I agree, somewhat. Firewalls aren't virus scanners; they don't need to be constantly updated with new signatures. Ideally a firewall will close all unused ports on the system and not allow incoming connections. But most firewall software is probably not this paranoid -- I have no personal experience with Zone Alarm -- and popular packages may themselves be subjected to attack. So yes, keeping up to date is a good idea, and something you'll want to think about when you install software.

(I've been using the same "firewall software" -- ipchains -- for almost three years. Occasionally I have to modify the packet filtering rules; recently I blocked all responses to "ping." But ipchains allows changing its rules, and I know enough to write them.)

"Second, all else equal, a firewall running as a program on the machine that it protects has intrinsic vulnerabilities that do not exist on a firewall implemented on a separate piece of hardware. ... I am in the process of evaluating an SMC Barricade router/firewall device that claims to do stateful packet inspection and is priced at <$50. It is one of many similar products in this price class. An added benefit is that if a DSL or cable-modem user decides to serve multiple home computers with one connection, a single device can protect the entire LAN."

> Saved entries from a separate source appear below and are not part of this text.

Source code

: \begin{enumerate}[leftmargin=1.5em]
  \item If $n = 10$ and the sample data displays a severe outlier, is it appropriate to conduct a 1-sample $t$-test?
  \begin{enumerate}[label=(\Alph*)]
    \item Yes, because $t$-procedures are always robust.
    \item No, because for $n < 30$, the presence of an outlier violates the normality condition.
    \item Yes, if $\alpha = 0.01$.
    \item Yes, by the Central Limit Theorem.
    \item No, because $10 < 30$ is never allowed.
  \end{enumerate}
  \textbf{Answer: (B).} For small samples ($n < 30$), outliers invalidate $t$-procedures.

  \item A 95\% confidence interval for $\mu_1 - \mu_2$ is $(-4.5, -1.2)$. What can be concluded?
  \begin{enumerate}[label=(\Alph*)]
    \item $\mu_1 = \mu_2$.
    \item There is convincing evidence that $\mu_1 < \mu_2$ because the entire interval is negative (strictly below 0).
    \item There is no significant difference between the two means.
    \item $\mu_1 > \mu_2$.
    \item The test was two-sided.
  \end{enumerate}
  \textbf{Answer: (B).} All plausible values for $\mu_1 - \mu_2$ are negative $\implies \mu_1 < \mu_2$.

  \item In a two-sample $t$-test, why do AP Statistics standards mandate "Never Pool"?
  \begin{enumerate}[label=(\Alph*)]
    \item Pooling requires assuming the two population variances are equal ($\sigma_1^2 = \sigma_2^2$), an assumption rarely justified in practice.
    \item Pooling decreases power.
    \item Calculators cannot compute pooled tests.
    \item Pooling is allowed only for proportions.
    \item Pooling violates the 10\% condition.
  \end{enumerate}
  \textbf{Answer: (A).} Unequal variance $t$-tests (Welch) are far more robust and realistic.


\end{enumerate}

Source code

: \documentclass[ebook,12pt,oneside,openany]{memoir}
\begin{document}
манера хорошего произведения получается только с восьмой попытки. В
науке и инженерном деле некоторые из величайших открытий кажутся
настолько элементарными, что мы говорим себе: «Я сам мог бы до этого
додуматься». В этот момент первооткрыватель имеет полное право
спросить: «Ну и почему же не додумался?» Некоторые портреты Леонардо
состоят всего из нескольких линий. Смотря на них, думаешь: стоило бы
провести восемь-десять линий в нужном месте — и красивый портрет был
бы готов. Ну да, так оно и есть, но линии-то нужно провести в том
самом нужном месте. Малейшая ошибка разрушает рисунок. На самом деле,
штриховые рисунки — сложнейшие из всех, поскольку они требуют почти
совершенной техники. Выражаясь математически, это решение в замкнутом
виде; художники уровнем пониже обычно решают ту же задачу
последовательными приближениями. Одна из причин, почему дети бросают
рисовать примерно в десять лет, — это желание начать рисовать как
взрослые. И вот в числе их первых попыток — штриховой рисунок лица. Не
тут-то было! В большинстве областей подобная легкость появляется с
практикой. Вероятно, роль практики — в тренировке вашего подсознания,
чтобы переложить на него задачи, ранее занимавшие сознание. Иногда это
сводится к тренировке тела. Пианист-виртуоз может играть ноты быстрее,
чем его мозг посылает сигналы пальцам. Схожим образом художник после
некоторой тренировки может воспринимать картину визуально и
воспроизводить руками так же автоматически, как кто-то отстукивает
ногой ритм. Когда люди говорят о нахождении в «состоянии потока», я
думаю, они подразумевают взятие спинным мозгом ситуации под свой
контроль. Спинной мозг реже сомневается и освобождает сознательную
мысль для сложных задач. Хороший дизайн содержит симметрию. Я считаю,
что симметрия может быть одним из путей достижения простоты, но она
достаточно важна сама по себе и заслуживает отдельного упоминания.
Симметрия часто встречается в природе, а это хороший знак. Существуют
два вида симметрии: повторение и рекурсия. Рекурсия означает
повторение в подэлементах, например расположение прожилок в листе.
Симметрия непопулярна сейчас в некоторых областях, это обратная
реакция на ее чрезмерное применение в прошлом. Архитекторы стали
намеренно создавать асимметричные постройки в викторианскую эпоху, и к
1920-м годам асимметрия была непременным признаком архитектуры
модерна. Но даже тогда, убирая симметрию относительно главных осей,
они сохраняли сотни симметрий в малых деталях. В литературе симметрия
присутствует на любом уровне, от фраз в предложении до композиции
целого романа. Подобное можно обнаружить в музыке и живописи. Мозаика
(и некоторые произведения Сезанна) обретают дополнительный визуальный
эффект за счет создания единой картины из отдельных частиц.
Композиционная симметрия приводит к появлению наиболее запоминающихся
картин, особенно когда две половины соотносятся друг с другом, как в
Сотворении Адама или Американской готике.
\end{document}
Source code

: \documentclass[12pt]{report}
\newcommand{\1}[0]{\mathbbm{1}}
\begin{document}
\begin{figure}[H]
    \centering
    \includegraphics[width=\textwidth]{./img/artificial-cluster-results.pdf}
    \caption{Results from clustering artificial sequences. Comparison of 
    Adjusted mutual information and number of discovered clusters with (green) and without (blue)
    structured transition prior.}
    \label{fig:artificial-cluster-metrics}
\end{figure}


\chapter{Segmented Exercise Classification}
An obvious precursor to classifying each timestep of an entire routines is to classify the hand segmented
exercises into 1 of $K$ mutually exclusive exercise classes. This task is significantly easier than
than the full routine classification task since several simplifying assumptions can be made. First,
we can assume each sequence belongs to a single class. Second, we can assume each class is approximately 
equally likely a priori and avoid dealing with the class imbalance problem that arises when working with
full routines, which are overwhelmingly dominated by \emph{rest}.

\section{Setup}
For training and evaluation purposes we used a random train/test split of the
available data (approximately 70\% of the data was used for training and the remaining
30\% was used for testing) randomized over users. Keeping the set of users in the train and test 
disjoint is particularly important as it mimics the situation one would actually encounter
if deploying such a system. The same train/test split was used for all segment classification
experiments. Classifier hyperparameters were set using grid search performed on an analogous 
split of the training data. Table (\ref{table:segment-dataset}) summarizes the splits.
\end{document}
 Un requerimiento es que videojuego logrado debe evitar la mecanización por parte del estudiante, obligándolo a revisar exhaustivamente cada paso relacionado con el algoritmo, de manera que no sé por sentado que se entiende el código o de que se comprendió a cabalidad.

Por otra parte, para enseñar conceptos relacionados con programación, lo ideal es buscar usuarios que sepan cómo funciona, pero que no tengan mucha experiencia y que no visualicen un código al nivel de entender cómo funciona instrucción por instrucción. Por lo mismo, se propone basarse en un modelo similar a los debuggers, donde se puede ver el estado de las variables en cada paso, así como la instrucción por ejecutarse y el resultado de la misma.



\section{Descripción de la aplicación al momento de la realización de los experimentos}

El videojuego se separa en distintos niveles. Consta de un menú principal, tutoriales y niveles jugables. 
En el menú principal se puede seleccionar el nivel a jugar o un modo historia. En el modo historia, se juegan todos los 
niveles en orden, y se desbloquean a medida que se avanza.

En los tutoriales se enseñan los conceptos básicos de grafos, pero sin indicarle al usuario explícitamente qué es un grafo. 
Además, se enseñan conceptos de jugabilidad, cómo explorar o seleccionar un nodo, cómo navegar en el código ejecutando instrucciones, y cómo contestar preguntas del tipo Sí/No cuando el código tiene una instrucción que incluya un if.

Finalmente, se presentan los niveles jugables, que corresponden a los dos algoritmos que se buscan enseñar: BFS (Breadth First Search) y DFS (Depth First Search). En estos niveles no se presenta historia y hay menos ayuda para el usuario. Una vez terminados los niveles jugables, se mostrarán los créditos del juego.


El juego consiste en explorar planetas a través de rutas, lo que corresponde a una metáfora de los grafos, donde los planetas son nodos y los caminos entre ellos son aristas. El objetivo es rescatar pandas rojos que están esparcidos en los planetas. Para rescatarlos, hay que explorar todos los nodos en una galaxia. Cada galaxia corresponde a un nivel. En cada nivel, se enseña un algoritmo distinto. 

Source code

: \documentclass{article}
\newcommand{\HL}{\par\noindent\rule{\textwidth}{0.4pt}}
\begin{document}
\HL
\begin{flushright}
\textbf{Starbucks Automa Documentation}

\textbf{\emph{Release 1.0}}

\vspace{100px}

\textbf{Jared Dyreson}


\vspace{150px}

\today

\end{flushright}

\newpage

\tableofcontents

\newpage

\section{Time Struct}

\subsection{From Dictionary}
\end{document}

Agreed, on all counts. We use a dedicated firewall computer running Linux -- I posted some information before about how to do this -- and it protects all our computers. A dedicated box you can buy will certainly be easier for most users to set up, and I'll be interested to hear reports on the SMC unit (or any others people may have tried).

"Third, when last I checked, Zone Alarm was only for Windows. While that cobbled-up product is arguably the most vulnerable OS, it would be dangerous to assume that the others need no protection. I really think that these devices are the best way to go for home users with a static connection."

Also true. Linux and Mac users should learn how to enable their OS firewalls...I'm happy to see that some Linux systems (e.g. Red Hat) are now making this part of the installation process. But while a dedicated firewall unit might be better than some add-on software, any firewall protection is better than no firewall protection. So if you can afford it, invest in a commercial product. If you're broke but technically adept, build a Linux firewall out of an old PC. All other Windows users, download what you can. Protect your computer.